Murtaza’dan sonra 72.Koğuş’u da oldukça beğendim. Hikayenin yanında Orhan Kemal’in üslubu yakalıyor insanı çünkü sanki koğuşun içerisinde yarattığı karakterle beraber yazıyor hikayeyi. Koğuş üslubu ve şartlarının bu kadar korkutucu anlatılmasında Nazım ile Bursa cezaevinde geçirdiği yılların etkisi kaçınılmaz sanırım, gerçek mahkûmlardan esinlendiği aşikârdır. Bu sebeple de ayrıca sarsıcıdır.
Bu kitabında aslında iyi ile kötüyü ayırt ederken yapılan küçük iyiliklerle nasıl değişimlerin meydana gelebileceğini, umudun hep var olabileceğini, umudu kaybetmektense aklın kaybedilebileceğini anlıyorsunuz. İnsana verilen değerin yerlerde gezdiği, onurun ve haysiyetin ayaklar altına alındığı ortamlarda, değersiz olan insanda da ahlakın yitirildiği anlatılır. Yine de her zaman umut vardır. Taa ki ortam şartları sizi yutana kadar. Bir yandan da yoksulluğun ve imkânsızlığın sınırları zorladığı bir kurgu ile yüreği burkar, insanlıktan utandırır.

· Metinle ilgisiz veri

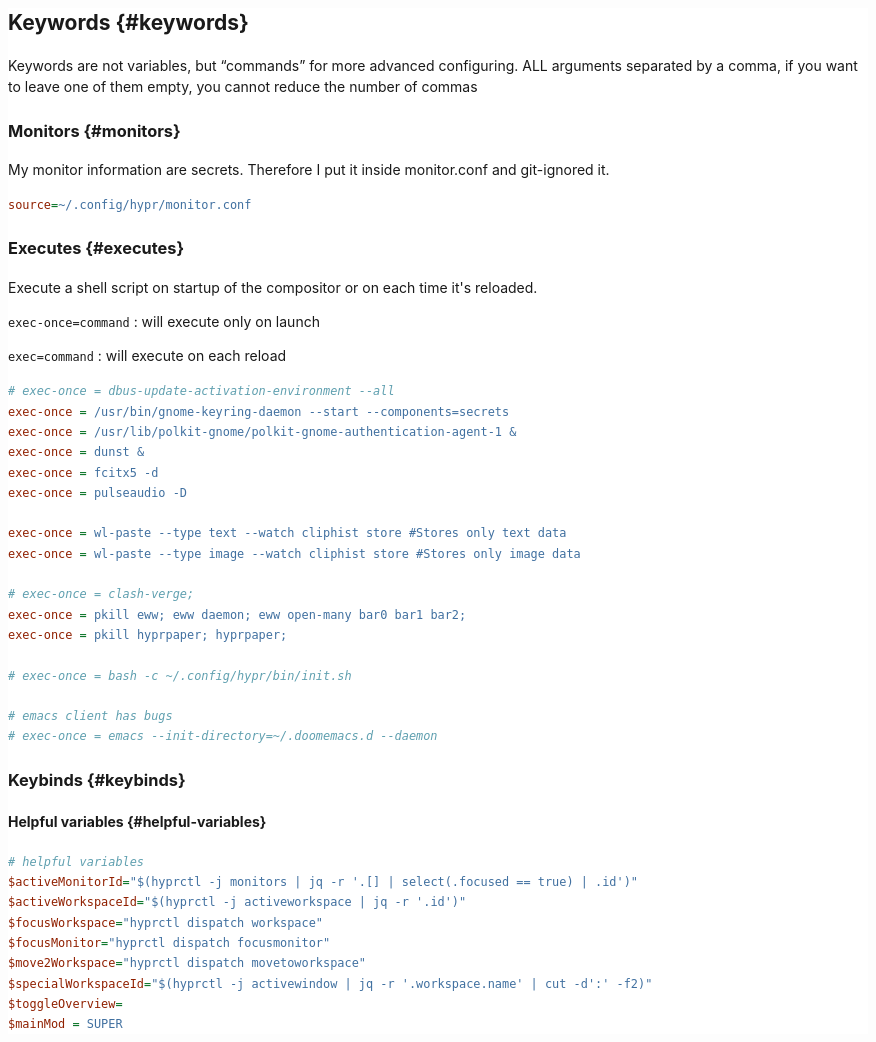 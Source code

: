 
## Keywords {#keywords}

Keywords are not variables, but “commands” for more advanced configuring.
ALL arguments separated by a comma, if you want to leave one of them empty, you cannot reduce the number of commas


### Monitors {#monitors}

My monitor information are secrets. Therefore I put it inside monitor.conf and git-ignored it.

```cfg
source=~/.config/hypr/monitor.conf
```


### Executes {#executes}

Execute a shell script on startup of the compositor or on each time it's reloaded.

`exec-once=command`
: will execute only on launch

`exec=command`
: will execute on each reload



```cfg
# exec-once = dbus-update-activation-environment --all
exec-once = /usr/bin/gnome-keyring-daemon --start --components=secrets
exec-once = /usr/lib/polkit-gnome/polkit-gnome-authentication-agent-1 &
exec-once = dunst &
exec-once = fcitx5 -d
exec-once = pulseaudio -D

exec-once = wl-paste --type text --watch cliphist store #Stores only text data
exec-once = wl-paste --type image --watch cliphist store #Stores only image data

# exec-once = clash-verge;
exec-once = pkill eww; eww daemon; eww open-many bar0 bar1 bar2;
exec-once = pkill hyprpaper; hyprpaper;

# exec-once = bash -c ~/.config/hypr/bin/init.sh

# emacs client has bugs
# exec-once = emacs --init-directory=~/.doomemacs.d --daemon
```


### Keybinds {#keybinds}


#### Helpful variables {#helpful-variables}

```cfg
# helpful variables
$activeMonitorId="$(hyprctl -j monitors | jq -r '.[] | select(.focused == true) | .id')"
$activeWorkspaceId="$(hyprctl -j activeworkspace | jq -r '.id')"
$focusWorkspace="hyprctl dispatch workspace"
$focusMonitor="hyprctl dispatch focusmonitor"
$move2Workspace="hyprctl dispatch movetoworkspace"
$specialWorkspaceId="$(hyprctl -j activewindow | jq -r '.workspace.name' | cut -d':' -f2)"
$toggleOverview=
$mainMod = SUPER

```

Kitabı okurken nedense aklıma ayrıca Şener Şen’in Milyarder filmi geldi, piyango vurduğunda insan davranışlarının 180 derece dönüşüne tanık olmuştuk, benzettim.

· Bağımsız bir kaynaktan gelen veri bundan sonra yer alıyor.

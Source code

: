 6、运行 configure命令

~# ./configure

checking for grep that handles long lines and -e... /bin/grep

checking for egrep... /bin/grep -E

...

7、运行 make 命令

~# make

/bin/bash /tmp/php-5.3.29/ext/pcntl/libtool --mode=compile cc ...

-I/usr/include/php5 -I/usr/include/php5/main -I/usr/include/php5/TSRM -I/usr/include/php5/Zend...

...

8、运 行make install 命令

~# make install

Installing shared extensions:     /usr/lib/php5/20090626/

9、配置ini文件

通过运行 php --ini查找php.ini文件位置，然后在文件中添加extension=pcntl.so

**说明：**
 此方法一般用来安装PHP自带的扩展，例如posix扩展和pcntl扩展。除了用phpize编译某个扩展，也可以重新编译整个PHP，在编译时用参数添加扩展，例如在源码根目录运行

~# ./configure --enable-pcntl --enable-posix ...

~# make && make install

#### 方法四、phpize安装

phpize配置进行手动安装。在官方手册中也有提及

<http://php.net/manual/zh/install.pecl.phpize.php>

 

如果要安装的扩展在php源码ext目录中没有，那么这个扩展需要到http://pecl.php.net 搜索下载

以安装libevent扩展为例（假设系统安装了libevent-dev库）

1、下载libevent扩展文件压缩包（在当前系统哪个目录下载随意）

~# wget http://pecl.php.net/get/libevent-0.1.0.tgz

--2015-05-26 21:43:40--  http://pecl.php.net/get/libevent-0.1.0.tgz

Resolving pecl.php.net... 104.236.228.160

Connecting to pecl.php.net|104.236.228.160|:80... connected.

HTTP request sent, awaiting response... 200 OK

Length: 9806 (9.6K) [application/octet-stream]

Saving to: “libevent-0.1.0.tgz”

Bunun yanında Orhan Kemal’in hikâyelerindeki karakterler daha doğrusu bulduğu takma isimler eğlenceli: Tavukçu Recep, İzmirli, Beton, Kaptan, Berbat, Adembaba’lar, Bobi, Kaya Ali, Dalyan Rıza, Uzun Emin, Kuru Nedime. Kim bilir bazılarını gerçekten de görmüştür.
Sonuç itibariyle, Orhan Kemal’in hayatında belli bir dönem tecrübe ettiği, okunması gereken önemli bir hikâyesidir, çünkü yoksulluğun, imkânsızlığın, umutsuzluğun arasından insanı anlatır.